プロのショコラティエを目指す匠と、プロのピアニストを目指す響子。この二人の物語は本当に甘いのですが、注目して欲しいのは「甘さ」の前にある「苦さ」です。
人間は何かと何かを比べて生きていると言っても過言ではない生き物。「苦味」があるから「甘味」がわかるように、意識せずに何かを比べていると思うのです。
今回も、失敗という「苦味」があるからこそ、上手くできた時の「甘味」を感じられるんだなぁと改めて思いました。
それともうひとつ。さっき「人は比べてばかり」だと言いましたけど、この二人は、お互いを比べてない。本当に二人にとってお互いが、唯一無二の存在なんだなぁと納得できました。
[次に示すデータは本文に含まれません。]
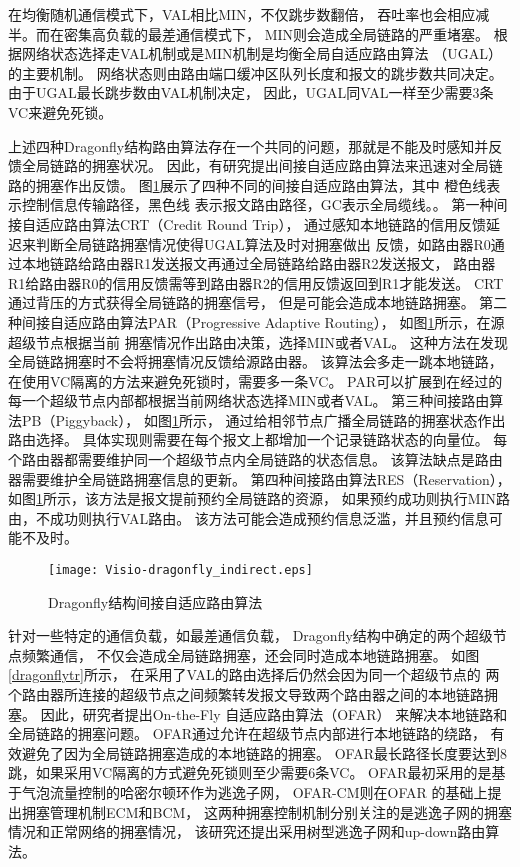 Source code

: 在均衡随机通信模式下，VAL相比MIN，不仅跳步数翻倍，
吞吐率也会相应减半。而在密集高负载的最差通信模式下，
MIN则会造成全局链路的严重堵塞。
根据网络状态选择走VAL机制或是MIN机制是均衡全局自适应路由算法
（UGAL）的主要机制。
网络状态则由路由端口缓冲区队列长度和报文的跳步数共同决定。
由于UGAL最长跳步数由VAL机制决定，
因此，UGAL同VAL一样至少需要3条VC来避免死锁。

上述四种Dragonfly结构路由算法存在一个共同的问题，那就是不能及时感知并反馈全局链路的拥塞状况。
因此，有研究提出间接自适应路由算法来迅速对全局链路的拥塞作出反馈。
图\ref{dragonflyir}展示了四种不同的间接自适应路由算法，其中
橙色线表示控制信息传输路径，黑色线
表示报文路由路径，GC表示全局缆线。。
第一种间接自适应路由算法CRT（Credit Round Trip），
通过感知本地链路的信用反馈延迟来判断全局链路拥塞情况使得UGAL算法及时对拥塞做出
反馈，如路由器R0通过本地链路给路由器R1发送报文再通过全局链路给路由器R2发送报文，
路由器R1给路由器R0的信用反馈需等到路由器R2的信用反馈返回到R1才能发送。
CRT通过背压的方式获得全局链路的拥塞信号，
但是可能会造成本地链路拥塞。
第二种间接自适应路由算法PAR（Progressive Adaptive Routing），
如图\ref{dragonflyir}所示，在源超级节点根据当前
拥塞情况作出路由决策，选择MIN或者VAL。
这种方法在发现全局链路拥塞时不会将拥塞情况反馈给源路由器。
该算法会多走一跳本地链路，在使用VC隔离的方法来避免死锁时，需要多一条VC。
PAR可以扩展到在经过的每一个超级节点内部都根据当前网络状态选择MIN或者VAL。
第三种间接路由算法PB（Piggyback），
如图\ref{dragonflyir}所示，
通过给相邻节点广播全局链路的拥塞状态作出路由选择。
具体实现则需要在每个报文上都增加一个记录链路状态的向量位。
每个路由器都需要维护同一个超级节点内全局链路的状态信息。
该算法缺点是路由器需要维护全局链路拥塞信息的更新。
第四种间接路由算法RES（Reservation），
如图\ref{dragonflyir}所示，该方法是报文提前预约全局链路的资源，
如果预约成功则执行MIN路由，不成功则执行VAL路由。
该方法可能会造成预约信息泛滥，并且预约信息可能不及时。


\begin{figure}[htp]
  \centering
    \texttt{[image: Visio-dragonfly\_indirect.eps]}
    \caption{Dragonfly结构间接自适应路由算法}
       \label{dragonflyir}
\end{figure}

针对一些特定的通信负载，如最差通信负载，
Dragonfly结构中确定的两个超级节点频繁通信，
不仅会造成全局链路拥塞，还会同时造成本地链路拥塞。
如图\ref{dragonflytr}所示，
在采用了VAL的路由选择后仍然会因为同一个超级节点的
两个路由器所连接的超级节点之间频繁转发报文导致两个路由器之间的本地链路拥塞。
因此，研究者提出On-the-Fly 自适应路由算法（OFAR）
来解决本地链路和全局链路的拥塞问题。
OFAR通过允许在超级节点内部进行本地链路的绕路，
有效避免了因为全局链路拥塞造成的本地链路的拥塞。
OFAR最长路径长度要达到8跳，如果采用VC隔离的方式避免死锁则至少需要6条VC。
OFAR最初采用的是基于气泡流量控制的哈密尔顿环作为逃逸子网，
OFAR-CM则在OFAR 的基础上提出拥塞管理机制ECM和BCM，
这两种拥塞控制机制分别关注的是逃逸子网的拥塞情况和正常网络的拥塞情况，
该研究还提出采用树型逃逸子网和up-down路由算法。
寒い冬にぴったりのお話ですけど、もちろん夏でも美味しく頂けます。おすすめの作品です!
こんなの、好きになるに決まってるじゃないですか…っ…(涙
…と、のっけから失礼いたしました(咳払い
恋愛小説は数あれど、大人の背伸びした感じと、青春のような恋の甘酸っぱさを内包した物語は、このお話を置いて、他にはないんじゃないでしょうか…。
本当に、匠の大人男子としての距離感のとり方(でも嫉妬もするし心配もする)と、響子さんの大人女子としての天真爛漫さ(そして匠さんに頼っちゃうところもある)が、すごくすごく、胸にきます。本当にこの二人の関係性が尊いのです…。
加えて、二人のバックで流れる甘いお菓子とピアノの音色も必見。読んでいるだけで、ちょっといいカフェにいるような、贅沢な時間が味わえます。
ほろ甘い恋愛物語を楽しみたい方!是非一度、ご一読ください~!
(そしてもしも、このお話で匠響子にハマりましたら、是非他の短編も…読んで…一緒に魅力にハマりましょう…)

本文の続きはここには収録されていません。